The landlord claimed that he had official Ferrari parts fitted to the car and insisted that neither the vehicle or its fitting were obtained illegally.
Last year, when Khan attended Birmingham Crown Court to show papers proving his ownership, he learned that the Ferrari had been scrapped.
The Ferrari, which has a top speed of 210mph, can be seen being crushed by a large claw.
Mr Khan said: 'I can't believe they have destroyed my car.
'I saved to buy this car, and it was sentimental to me and my family.

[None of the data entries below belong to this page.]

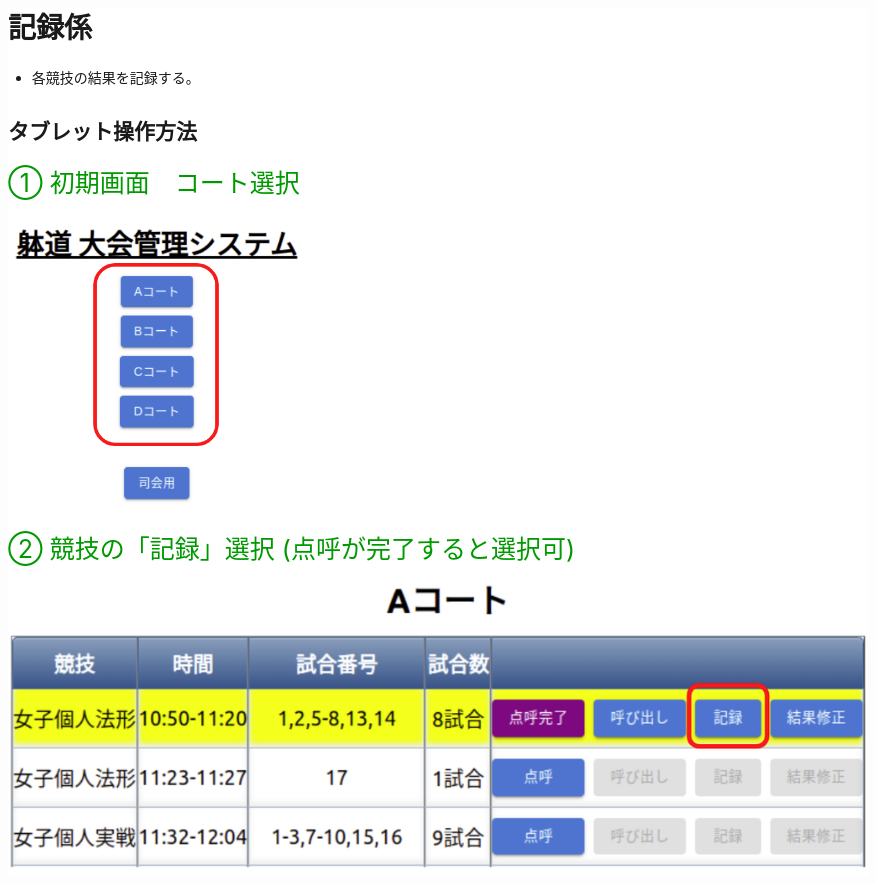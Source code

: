 # 記録係

- 各競技の結果を記録する。

## タブレット操作方法

<div style="color:#009900; font-size:25px">① 初期画面　コート選択</div>
<p><img src="../images/admin_initial_page.png" width="300" /></p>

<div style="color:#009900; font-size:25px">② 競技の「記録」選択 (点呼が完了すると選択可) </div>
<p><img src="../images/block_view_for_record.png" width="900" /></p>
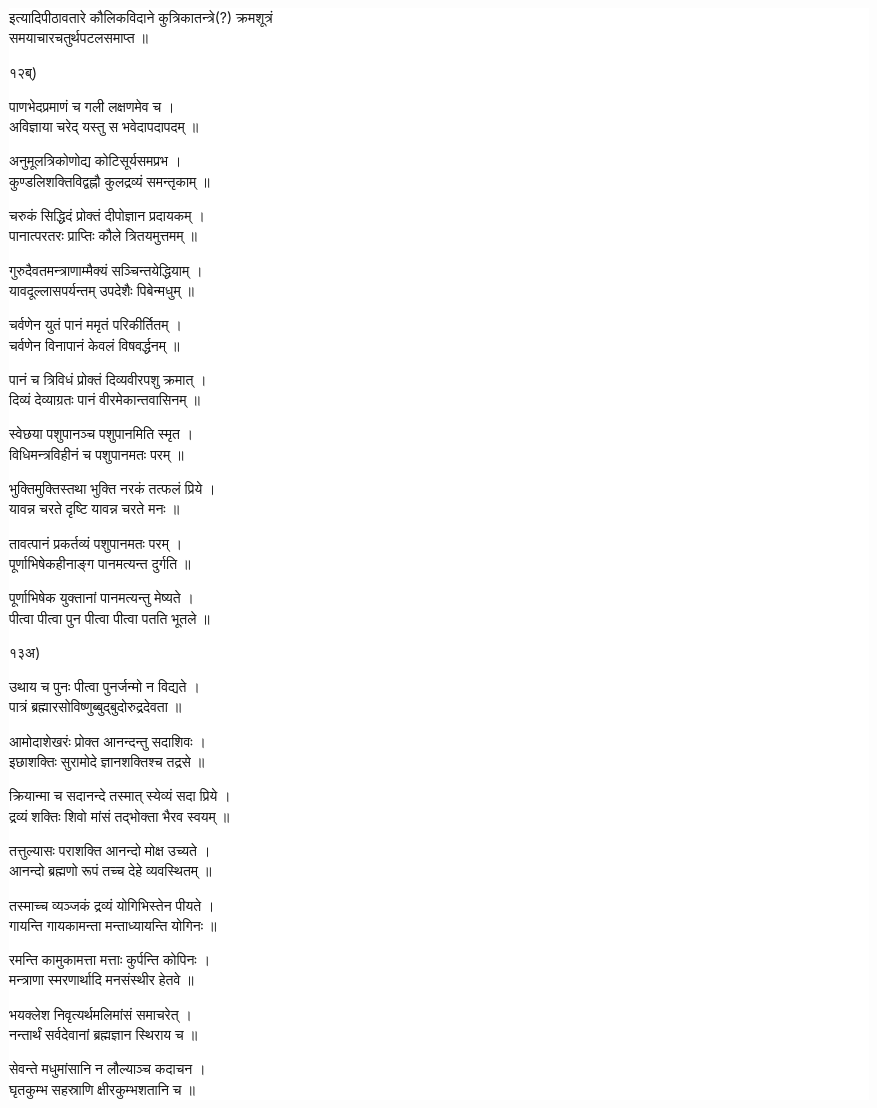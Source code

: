 इत्यादिपीठावतारे कौलिकविदाने कुत्रिकातन्त्रे(?) क्रमशूत्रं   
समयाचारचतुर्थपटलसमाप्त ॥  
  
  
१२ब्)  
  
पाणभेदप्रमाणं च गली लक्षणमेव च ।  
अविज्ञाया चरेद् यस्तु स भवेदापदापदम् ॥  
  
अनुमूलत्रिकोणोद्य कोटिसूर्यसमप्रभ ।  
कुण्डलिशक्तिविद्वह्नौ कुलद्रव्यं समन्तृकाम् ॥  
  
चरुकं सिद्धिदं प्रोक्तं दीपोज्ञान प्रदायकम् ।  
पानात्परतरः प्राप्तिः कौले त्रितयमुत्तमम् ॥  
  
गुरुदैवतमन्त्राणाम्मैक्यं सञ्चिन्तयेद्धियाम् ।  
यावदूल्लासपर्यन्तम् उपदेशैः पिबेन्मधुम् ॥  
  
चर्वणेन युतं पानं ममृतं परिकीर्तितम् ।  
चर्वणेन विनापानं केवलं विषवर्द्धनम् ॥  
  
पानं च त्रिविधं प्रोक्तं दिव्यवीरपशु क्रमात् ।  
दिव्यं देव्याग्रतः पानं वीरमेकान्तवासिनम् ॥  
  
स्वेछया पशुपानञ्च पशुपानमिति स्मृत ।  
विधिमन्त्रविहीनं च पशुपानमतः परम् ॥  
  
भुक्तिमुक्तिस्तथा भुक्ति नरकं तत्फलं प्रिये ।  
यावन्न चरते दृष्टि यावन्न चरते मनः ॥  
  
तावत्पानं प्रकर्तव्यं पशुपानमतः परम् ।  
पूर्णाभिषेकहीनाङ्ग पानमत्यन्त दुर्गति ॥  
  
पूर्णाभिषेक युक्तानां पानमत्यन्तु मेष्यते ।  
पीत्वा पीत्वा पुन पीत्वा पीत्वा पतति भूतले ॥  
  
१३अ)  
  
उथाय च पुनः पीत्वा पुनर्जन्मो न विद्यते ।  
पात्रं ब्रह्मारसोविष्णुब्बुद्बुदोरुद्रदेवता ॥  
  
आमोदाशेखरंः प्रोक्त आनन्दन्तु सदाशिवः ।  
इछाशक्तिः सुरामोदे ज्ञानशक्तिश्च तद्रसे ॥  
  
क्रियान्मा च सदानन्दे तस्मात् स्येव्यं सदा प्रिये ।  
द्रव्यं शक्तिः शिवो मांसं तद्भोक्ता भैरव स्वयम् ॥  
  
तत्तुल्यासः पराशक्ति आनन्दो मोक्ष उच्यते ।  
आनन्दो ब्रह्मणो रूपं तच्च देहे व्यवस्थितम् ॥  
  
तस्माच्च व्यञ्जकं द्रव्यं योगिभिस्तेन पीयते ।  
गायन्ति गायकामन्ता मन्ताध्यायन्ति योगिनः ॥  
  
रमन्ति कामुकामत्ता मत्ताः कुर्पन्ति कोपिनः ।  
मन्त्राणा स्मरणार्थादि मनसंस्थीर हेतवे ॥  
  
भयक्लेश निवृत्यर्थमलिमांसं समाचरेत् ।  
नन्तार्थं सर्वदेवानां ब्रह्मज्ञान स्थिराय च ॥  
  
सेवन्ते मधुमांसानि न लौल्याञ्च कदाचन ।  
घृतकुम्भ सहस्राणि क्षीरकुम्भशतानि च ॥  
  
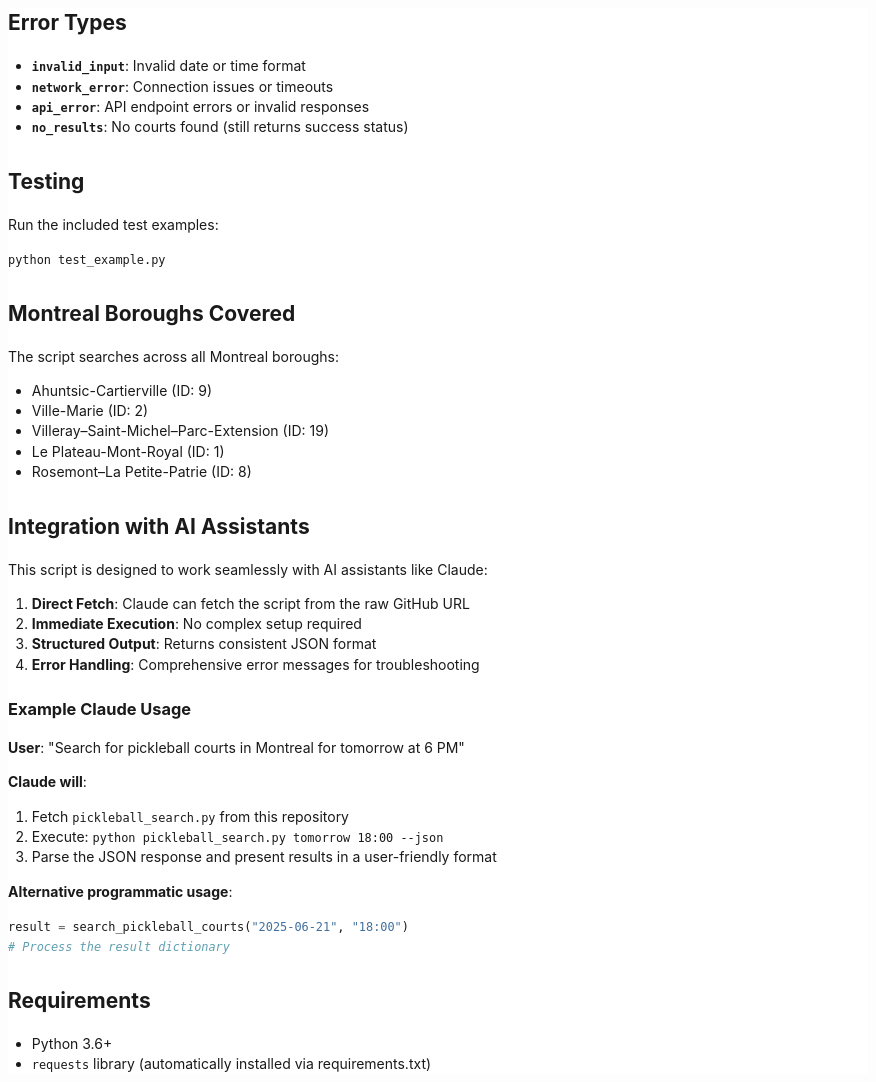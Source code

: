 
## Error Types

- **`invalid_input`**: Invalid date or time format
- **`network_error`**: Connection issues or timeouts
- **`api_error`**: API endpoint errors or invalid responses
- **`no_results`**: No courts found (still returns success status)

## Testing

Run the included test examples:

```bash
python test_example.py
```

## Montreal Boroughs Covered

The script searches across all Montreal boroughs:
- Ahuntsic-Cartierville (ID: 9)
- Ville-Marie (ID: 2) 
- Villeray–Saint-Michel–Parc-Extension (ID: 19)
- Le Plateau-Mont-Royal (ID: 1)
- Rosemont–La Petite-Patrie (ID: 8)

## Integration with AI Assistants

This script is designed to work seamlessly with AI assistants like Claude:

1. **Direct Fetch**: Claude can fetch the script from the raw GitHub URL
2. **Immediate Execution**: No complex setup required
3. **Structured Output**: Returns consistent JSON format
4. **Error Handling**: Comprehensive error messages for troubleshooting

### Example Claude Usage

**User**: "Search for pickleball courts in Montreal for tomorrow at 6 PM"

**Claude will**:
1. Fetch `pickleball_search.py` from this repository
2. Execute: `python pickleball_search.py tomorrow 18:00 --json`
3. Parse the JSON response and present results in a user-friendly format

**Alternative programmatic usage**:
```python
result = search_pickleball_courts("2025-06-21", "18:00")
# Process the result dictionary
```

## Requirements

- Python 3.6+
- `requests` library (automatically installed via requirements.txt)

'The police had no right to do what they did, it's very sad, this money could have gone to a good cause. 'Ferrari parts are worth more than the car itself.'
'I had a quote to sell the Ferrari in parts for over 250k'
'I'm planning on taking the officer to court for breaching a court order and unlawfully destroying my car' When rogue landlord Mr Khan turned up at court for a hearing about the way he treated some tenants, he ostentatiously parked his Ferrari on the pavement outside.
The appeal hearing upheld three charges – interfering with tenants’ peace and comfort, failing to provide adequate smoke alarms and a licence for multiple occupancy.
Three other charges were dismissed, but Khan was told to pay £2,000 on top of £7,500 he had been told to pay previously.
A spokesman for West Midlands Police said that the car was crushed because it had no valid insurance and was a Category B vehicle - which are officially classed as 'unroadworthy', meaning it had to be destroyed.
Category B means that the body shell should be crushed as this category signifies extensive damage, although some parts are salvageable.
According to RAC insurance providers the vehicle should never re-appear on the road, although reclaimed parts can be used in other road-going vehicles.